Plane & Pilot
Tuesday, December 2, 2008

The Hottest Four Seaters

A look at new fixed-gear, four-seat singles

Video by Wilco Films, Plane & Pilot photographs a Cirrus SR22, Diamond DA40 and Cessna 400 over central California.

Apples to Oranges?
Potential pitfalls of aircraft comparisons

Aircraft comparisons of any kind are one of the most difficult things we do at Plane & Pilot. In the case of the four-seater comparison for our Buyer’s Guide issue (Jan/Feb 2009), we wrote that story in September and used the best pricing information available at the time, the then-new winter edition of RVI's Aircraft Bluebook Price Digest, standard pricing guide for the industry. The prices we quoted were for an average equipped airplane. Since the story was prepared, however, Cirrus has installed a full Garmin G1000 in the SR20-G3, and accordingly, they've raised the base price to a higher level.

Similarly, we sometimes have problems when we publish performance specs, because in some instances, the basis for a spec may be different with different airplanes. Some manufacturers rate their airplanes for 75 percent while others may approve operation at 80 percent or more. Some cruise specs are expressed at a mid-cruise weight, others are at gross. In instances when the appropriate number wasn't readily available in Aircraft Bluebook, we looked up the appropriate entry in Jane's All-the-World’s Aircraft. Our goal is always to make the spec box as fair as possible to all manufacturers.

Below are several corrections and additions to the Four-Seat Buyer’s Guide:

-The Diamond DA40 XLS is the latest model. We incorrectly listed this as the DA40 XL.


-A base DA40 (CS model, with G1000) starts at $259,950.

-A base Cirrus (SR20, with Garmin Perspective) starts at $269,900.

-Max cruise speed for the DA40 XLS is 157 knots. At 10 gph, cruise speed is 150 knots.

-A base Diamond DA40 CS has a useful load of 900 lbs. Full fuel payload is 660 lbs.

-A base Cirrus SR20 has a useful load of 970 lbs. Full fuel payload is 634 lbs.

If you’re looking to purchase a four-seat single, then you’ve got no shortage of models to select from. Aside from price range, the models encompass a wide variety of performance capabilities and equipment. 68% of Cessna 172 owners rate their aircraft a perfect 10.
The Hottest Four Seaters
The four-seat, fixed-gear single market is unquestionably the most popular segment of general aviation. That’s perhaps the main reason there are so many of the type available. In fact, there are more than a dozen variations of eight separate models in competition for the four-place dollar.

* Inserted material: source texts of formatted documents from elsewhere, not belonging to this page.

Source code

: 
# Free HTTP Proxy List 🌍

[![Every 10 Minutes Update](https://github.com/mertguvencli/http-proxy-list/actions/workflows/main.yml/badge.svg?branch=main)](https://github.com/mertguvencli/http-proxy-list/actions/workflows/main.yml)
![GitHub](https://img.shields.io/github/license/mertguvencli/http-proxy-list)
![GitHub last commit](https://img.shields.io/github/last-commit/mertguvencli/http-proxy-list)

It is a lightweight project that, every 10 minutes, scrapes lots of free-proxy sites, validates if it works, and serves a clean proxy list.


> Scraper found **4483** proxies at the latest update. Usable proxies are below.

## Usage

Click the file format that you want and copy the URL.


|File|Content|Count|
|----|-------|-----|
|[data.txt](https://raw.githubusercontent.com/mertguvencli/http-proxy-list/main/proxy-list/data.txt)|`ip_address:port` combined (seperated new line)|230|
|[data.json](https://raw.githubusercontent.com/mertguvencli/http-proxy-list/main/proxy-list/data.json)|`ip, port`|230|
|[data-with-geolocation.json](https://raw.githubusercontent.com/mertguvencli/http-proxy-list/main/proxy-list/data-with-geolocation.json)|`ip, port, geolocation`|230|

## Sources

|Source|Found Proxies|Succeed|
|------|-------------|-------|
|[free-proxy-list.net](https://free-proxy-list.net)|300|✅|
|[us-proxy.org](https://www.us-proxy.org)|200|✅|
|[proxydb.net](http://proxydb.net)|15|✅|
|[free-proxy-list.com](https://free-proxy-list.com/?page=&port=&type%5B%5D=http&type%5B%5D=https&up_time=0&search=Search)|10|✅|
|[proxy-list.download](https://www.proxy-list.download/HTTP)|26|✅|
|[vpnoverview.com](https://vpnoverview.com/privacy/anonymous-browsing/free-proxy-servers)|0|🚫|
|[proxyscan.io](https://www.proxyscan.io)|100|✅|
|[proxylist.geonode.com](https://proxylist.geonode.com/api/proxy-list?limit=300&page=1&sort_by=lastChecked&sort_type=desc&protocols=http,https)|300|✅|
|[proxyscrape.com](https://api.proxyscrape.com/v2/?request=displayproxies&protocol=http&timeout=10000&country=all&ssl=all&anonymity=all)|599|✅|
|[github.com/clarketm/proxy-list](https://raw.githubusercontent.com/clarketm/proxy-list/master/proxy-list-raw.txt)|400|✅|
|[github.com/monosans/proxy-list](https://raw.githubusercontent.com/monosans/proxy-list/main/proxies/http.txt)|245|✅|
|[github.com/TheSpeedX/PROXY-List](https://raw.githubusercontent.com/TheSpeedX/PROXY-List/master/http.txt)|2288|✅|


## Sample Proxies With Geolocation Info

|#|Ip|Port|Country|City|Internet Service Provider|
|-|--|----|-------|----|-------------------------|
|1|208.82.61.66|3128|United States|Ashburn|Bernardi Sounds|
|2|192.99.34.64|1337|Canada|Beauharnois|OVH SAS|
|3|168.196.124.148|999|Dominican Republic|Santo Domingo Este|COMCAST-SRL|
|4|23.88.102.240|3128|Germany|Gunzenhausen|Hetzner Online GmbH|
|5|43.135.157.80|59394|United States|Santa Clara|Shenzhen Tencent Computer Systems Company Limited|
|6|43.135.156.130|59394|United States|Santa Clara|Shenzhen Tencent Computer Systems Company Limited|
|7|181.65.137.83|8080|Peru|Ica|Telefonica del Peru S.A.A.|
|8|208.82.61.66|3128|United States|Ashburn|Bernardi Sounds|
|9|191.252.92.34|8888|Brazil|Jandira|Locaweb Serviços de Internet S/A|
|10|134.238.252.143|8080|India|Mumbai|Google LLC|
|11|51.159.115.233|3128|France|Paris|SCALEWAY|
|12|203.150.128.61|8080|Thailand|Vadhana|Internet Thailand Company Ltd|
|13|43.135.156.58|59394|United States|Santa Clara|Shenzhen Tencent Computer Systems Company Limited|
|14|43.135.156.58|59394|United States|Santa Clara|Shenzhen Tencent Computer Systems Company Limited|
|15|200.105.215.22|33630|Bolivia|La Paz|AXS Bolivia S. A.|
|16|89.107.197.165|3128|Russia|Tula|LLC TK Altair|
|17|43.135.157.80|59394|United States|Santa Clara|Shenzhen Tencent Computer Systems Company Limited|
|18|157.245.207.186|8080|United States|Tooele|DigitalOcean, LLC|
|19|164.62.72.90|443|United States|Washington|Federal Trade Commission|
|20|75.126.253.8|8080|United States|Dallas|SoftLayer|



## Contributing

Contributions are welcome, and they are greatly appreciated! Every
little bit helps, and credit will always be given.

Which one you choose is dependent upon far more than the size of your bank account. Base prices range from $183,020 for the entry-level Maule MX-7-180 taildragger to $620,000 for the top-of-the-line, turbocharged Cessna 400. Such a tremendous price range suggests a huge difference in capability, basic equipment and performance. The Maule is a truly simple machine, whereas the turbocharged Cessna 400 comes standard with a Garmin G1000/GFC 700 and cruises at nearly double the speed of the basic Maule MX-7.

It’s important, however, to consider all the other factors that go into a buying decision. Price and cruise speed aren’t the only parameters that buyers consider when evaluating an airplane. Payload, climb rate and resale value are also major concerns, and lately, fuel burn has become an ever more important consideration.

Perhaps the first question is whether you really need four seats. Obviously, many pilots feel they do, or there wouldn’t be so many four-place machines available (and no reason to write this article). If your kids have long since moved away, and your partner doesn’t like to fly, a two-seater such as a Diamond DA20, Liberty XL2 or an American Champion Super Decathlon could work well, as there are currently no production single-seaters available. The ranks of production, two-seat models are truly limited, perhaps a half-dozen aircraft, so think long and hard about how you’ll use your airplane before making a buying decision.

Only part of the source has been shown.